START The records

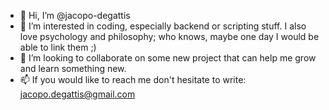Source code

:- 👋 Hi, I’m @jacopo-degattis
- 👀 I’m interested in coding, especially backend or scripting stuff. I also love psychology and philosophy; who knows, maybe one day I would be able to link them ;)
- 💞️ I’m looking to collaborate on some new project that can help me grow and learn something new.
- 📫 If you would like to reach me don't hesitate to write: jacopo.degattis@gmail.com

<!---
jacopo-degattis/jacopo-degattis is a ✨ special ✨ repository because its `README.md` (this file) appears on your GitHub profile.
You can click the Preview link to take a look at your changes.
--->
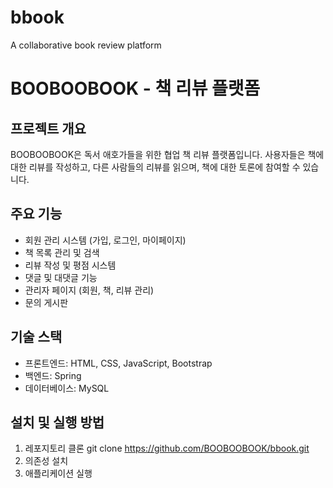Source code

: # bbook
A collaborative book review platform


# BOOBOOBOOK - 책 리뷰 플랫폼

## 프로젝트 개요
BOOBOOBOOK은 독서 애호가들을 위한 협업 책 리뷰 플랫폼입니다. 
사용자들은 책에 대한 리뷰를 작성하고, 다른 사람들의 리뷰를 읽으며, 책에 대한 토론에 참여할 수 있습니다.

## 주요 기능
- 회원 관리 시스템 (가입, 로그인, 마이페이지)
- 책 목록 관리 및 검색
- 리뷰 작성 및 평점 시스템
- 댓글 및 대댓글 기능
- 관리자 페이지 (회원, 책, 리뷰 관리)
- 문의 게시판

## 기술 스택
- 프론트엔드: HTML, CSS, JavaScript, Bootstrap
- 백엔드: Spring
- 데이터베이스: MySQL

## 설치 및 실행 방법
1. 레포지토리 클론
    git clone https://github.com/BOOBOOBOOK/bbook.git
2. 의존성 설치
3. 애플리케이션 실행
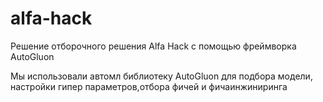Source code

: # alfa-hack
Решение отборочного решения Alfa Hack c помощью фреймворка AutoGluon

Мы использовали автомл библиотеку AutoGluon для подбора модели, настройки гипер параметров,отбора фичей и фичаинжиниринга 
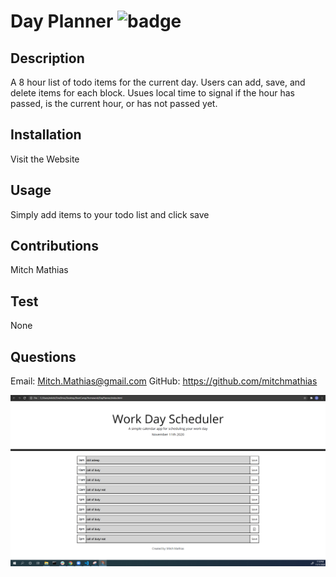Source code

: # Day Planner ![badge](https://img.shields.io/badge/license-MIT-blue)

## Description 

A 8 hour list of todo items for the current day. Users can add, save, and delete items for each block. Usues local time to signal if the hour has passed, is the current hour, or has not passed yet.

## Installation 

Visit the Website

## Usage 

Simply add items to your todo list and click save

## Contributions 

Mitch Mathias

## Test 

None

## Questions 

Email: Mitch.Mathias@gmail.com
GitHub: https://github.com/mitchmathias

![screenshot](Assets\screenshot.png)



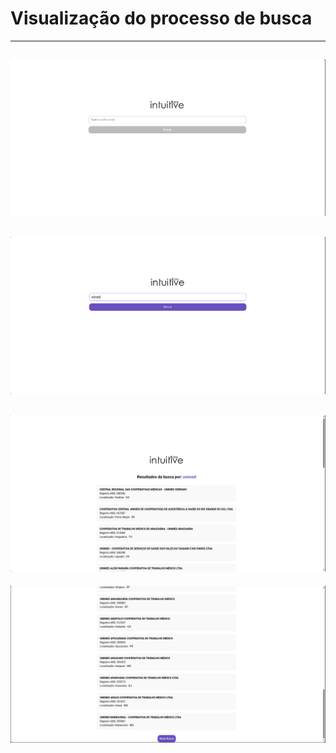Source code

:# Visualização do processo de busca
---
![1](../images/2.png)
---
![1](../images/3.png)
---
![1](../images/4.png)
---
![1](../images/5.png)
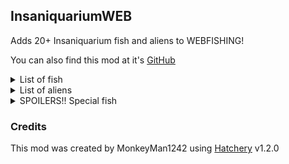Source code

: ## InsaniquariumWEB
Adds 20+ Insaniquarium fish and aliens to WEBFISHING!

You can also find this mod at it's [GitHub](https://github.com/MonkeyMan1242/InsaniquariumWEB)

<details>
<summary>List of fish</summary>
| Name | Data |
| --- | --- |
| Small Guppy | <p>Location: Lake</p>  |
| Medium Guppy | <p>Location: Lake</p>  |
| Large Guppy | <p>Location: Lake</p>  |
| King Guppy | <p>Location: Lake</p>  |
| Carnivore | <p>Location: Lake</p>  |
| Ultravore | <p>Location: Lake</p>  |
| Starcatcher | <p>Location: Lake</p>  |
| Guppycruncher | <p>Location: Lake</p>  |
| Beetlemuncher | <p>Location: Lake</p>  |
</details>

<details>
<summary>List of aliens</summary>
| Name | Data |
| --- | --- |
| Mini Sylvester | <p>Location: Ocean</p>  |
| Sylvester | <p>Location: Ocean</p>  |
| Balrog | <p>Location: Ocean</p>  |
| Pointy Bilaterus | <p>Location: Ocean</p>  |
| Round Bilaterus | <p>Location: Ocean</p>  |
| Gus | <p>Location: Ocean</p>  |
| Psychosquid | <p>Location: Ocean</p>  |
</details>

<details>
<summary>SPOILERS!! Special fish</summary>
| Name | Data |
| --- | --- |
| Santa | <p>Location: Lake</p>  |
| Rocky | <p>Location: Lake</p>  |
| Ludwig | <p>Location: Lake</p>  |
| Kilgore | <p>Location: Lake</p>  |
</details>

### Credits
This mod was created by MonkeyMan1242 using [Hatchery](https://github.com/coolbot100s/Hatchery) v1.2.0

END The records

Work instruction:
Look above and copy only the lines from the one holding "Mitch Mathias" to the one holding "Carnivore | <p>Location: Lake</p>", both included, exactly, minus the pictures.

Task solution:
Mitch Mathias

## Test 

None

## Questions 

Email: Mitch.Mathias@gmail.com
GitHub: https://github.com/mitchmathias

![screenshot](Assets\screenshot.png)



Source code

:# Visualização do processo de busca
---
![1](../images/2.png)
---
![1](../images/3.png)
---
![1](../images/4.png)
---
![1](../images/5.png)
Source code

: ## InsaniquariumWEB
Adds 20+ Insaniquarium fish and aliens to WEBFISHING!

You can also find this mod at it's [GitHub](https://github.com/MonkeyMan1242/InsaniquariumWEB)

<details>
<summary>List of fish</summary>
| Name | Data |
| --- | --- |
| Small Guppy | <p>Location: Lake</p>  |
| Medium Guppy | <p>Location: Lake</p>  |
| Large Guppy | <p>Location: Lake</p>  |
| King Guppy | <p>Location: Lake</p>  |
| Carnivore | <p>Location: Lake</p>  |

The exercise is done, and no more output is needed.